Step 1 — Download the STL Files

  • Required parts: Main Body (with print-in-place joints), Fret Fingers
  • Optional: Extra chord overlays/buttons

You can download the necessary STL files below:

Here is the full Fusion 360 file for creating custom buttons or chord shapes. To add new overlays:

  • Create a new sketch plane on the fretboard

  • Project the desired holes

  • Connect and extrude upward

  • Full Fusion File

You can also optionally print the main body and fret fingers combined:

⚠️ Note: While this option saves gluing time, it makes support removal more difficult. If attempting this, use organic supports and expect a longer print time.

Step 2 — Prepare Materials and Tools

Materials

  • PLA filament for all parts (body, fingers, buttons)
  • Elastic bands, Velcro straps, or hair ties

Tools

  • 3D printer (e.g., Prusa Mini+)
  • Super glue
  • Sandpaper or file (optional for cleanup)

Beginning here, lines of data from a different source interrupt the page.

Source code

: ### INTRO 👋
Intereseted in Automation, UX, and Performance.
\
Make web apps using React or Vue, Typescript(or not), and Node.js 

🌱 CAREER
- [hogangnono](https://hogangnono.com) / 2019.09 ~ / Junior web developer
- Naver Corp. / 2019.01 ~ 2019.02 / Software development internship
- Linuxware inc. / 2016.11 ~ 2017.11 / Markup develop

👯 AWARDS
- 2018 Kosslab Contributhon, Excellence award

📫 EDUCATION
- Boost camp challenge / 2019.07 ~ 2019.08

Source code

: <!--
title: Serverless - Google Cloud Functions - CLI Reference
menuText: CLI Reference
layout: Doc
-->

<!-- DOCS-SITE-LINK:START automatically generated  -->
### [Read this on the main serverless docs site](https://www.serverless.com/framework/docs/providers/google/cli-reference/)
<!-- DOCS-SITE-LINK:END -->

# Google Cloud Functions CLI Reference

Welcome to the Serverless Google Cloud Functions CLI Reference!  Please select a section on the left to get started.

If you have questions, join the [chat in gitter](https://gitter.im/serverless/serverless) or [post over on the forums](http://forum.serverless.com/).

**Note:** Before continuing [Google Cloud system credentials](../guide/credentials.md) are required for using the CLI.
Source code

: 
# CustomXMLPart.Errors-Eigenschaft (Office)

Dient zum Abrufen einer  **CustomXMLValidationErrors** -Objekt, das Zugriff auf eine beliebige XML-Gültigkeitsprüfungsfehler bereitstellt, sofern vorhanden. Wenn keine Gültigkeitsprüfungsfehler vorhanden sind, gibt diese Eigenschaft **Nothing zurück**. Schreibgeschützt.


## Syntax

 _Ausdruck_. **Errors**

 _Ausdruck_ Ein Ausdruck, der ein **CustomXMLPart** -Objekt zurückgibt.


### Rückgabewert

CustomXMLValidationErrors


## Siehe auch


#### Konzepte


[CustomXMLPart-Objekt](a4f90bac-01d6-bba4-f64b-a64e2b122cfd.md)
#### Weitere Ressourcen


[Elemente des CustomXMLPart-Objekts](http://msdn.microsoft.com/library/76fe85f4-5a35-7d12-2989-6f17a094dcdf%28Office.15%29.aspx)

Step 3 — 3D Print All Parts

Load STL files into your slicer with the following settings:

  • Layer height: 0.2 mm
  • Infill: 20%
  • Add build plate supports
  • Use PLA for all components

🔧 For fret fingers and all chord buttons, ensure the flat face is placed on the print bed.

Slicer Views:

Main Body in Slicer
Frets in Slicer
D Chord Shape in Slicer

Step 4 — Remove Supports

After printing, carefully remove all support material. The print-in-place joints should begin to move with gentle pressure.

  • Get all three pivot points moving—this makes the rest of the support removal easier
  • The joints are durable and can tolerate moderate force

Guitar Buddy With Supports and Pivot Points Highlighted

Step 5 — Assemble the Mechanism

Glue the fret finger board to the main body of the tool. Hold down for ~1 minute and then let set for ~10 minutes or until glue is dried.

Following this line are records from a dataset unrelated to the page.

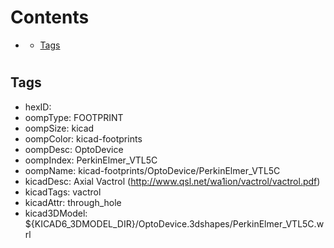 



Contents
========

* [](#)
	* [Tags](#tags)

# 

## Tags

- hexID: 
- oompType: FOOTPRINT
- oompSize: kicad
- oompColor: kicad-footprints
- oompDesc: OptoDevice
- oompIndex: PerkinElmer_VTL5C
- oompName: kicad-footprints/OptoDevice/PerkinElmer_VTL5C
- kicadDesc: Axial Vactrol (http://www.qsl.net/wa1ion/vactrol/vactrol.pdf)
- kicadTags: vactrol
- kicadAttr: through_hole
- kicad3DModel: ${KICAD6_3DMODEL_DIR}/OptoDevice.3dshapes/PerkinElmer_VTL5C.wrl
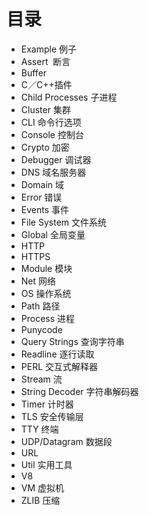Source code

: 目录
======
+ Example 例子   
+ Assert  断言  
+ Buffer
+ C／C++插件
+ Child Processes 子进程
+ Cluster 集群
+ CLI 命令行选项
+ Console 控制台
+ Crypto 加密
+ Debugger 调试器
+ DNS 域名服务器
+ Domain 域
+ Error 错误
+ Events 事件
+ File System 文件系统
+ Global 全局变量  
+ HTTP
+ HTTPS
+ Module 模块
+ Net 网络
+ OS 操作系统
+ Path 路径
+ Process 进程
+ Punycode
+ Query Strings 查询字符串
+ Readline 逐行读取
+ PERL 交互式解释器
+ Stream 流
+ String Decoder 字符串解码器
+ Timer 计时器
+ TLS 安全传输层
+ TTY 终端
+ UDP/Datagram 数据段 
+ URL 
+ Util 实用工具
+ V8
+ VM 虚拟机
+ ZLIB 压缩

  • Ensure the fingers point away from the central pivot
  • The holes on the fret finger board should face upward, as shown

Visual Reference:

Fret Finger Orientation

Assembly Video:

Step 6 — Mount to Your Guitar

Mount Guitar Buddy on the neck as follows:

  • Use elastic bands, hair ties, or Velcro straps
  • Stretch the elastic over the headstock, then slide the device down into place
  • Align fret fingers just above the strings
  • Ensure both sides of the tool are aligned on the same fret

🔄 Tighter bands will reduce slipping but may make repositioning harder

Guitar Buddy Mounted

Step 7 — Play and Customize

  • Press buttons to simulate fretting individual strings
  • Use modular chord overlays to play full chords
  • Design custom overlays for different songs or difficulty levels

Demo Video:

Empathy and Journey Maps

Before developing Guitar Buddy, we conducted interviews with four individuals to understand the common challenges faced by guitar learners. This research led to the creation of empathy and journey maps, highlighting key pain points and experiences.

Empathy Map

Journey Map

Problem Definition

Learning to play the guitar is often time-consuming and frustrating for the average person. For individuals with hand disabilities, the physical and mental demands can lead to abandoning the learning process altogether. Guitar Buddy aims to assist both beginner guitar players and those with disabilities by providing a supportive tool to ease the learning process.

Thematic Analysis

Our interviews revealed several recurring themes:

  • Initial Struggles: Many beginners struggle with holding the guitar and positioning their fingers on the strings.
  • Long-term Fatigue & Discomfort: Extended playing periods often lead to discomfort and fatigue.
  • Product Recommendations: Interviewees expressed interest in a product that could alleviate these challenges.
  • Arthritis Specific: Individuals with arthritis or muscle weakness experience frustration due to pain while playing.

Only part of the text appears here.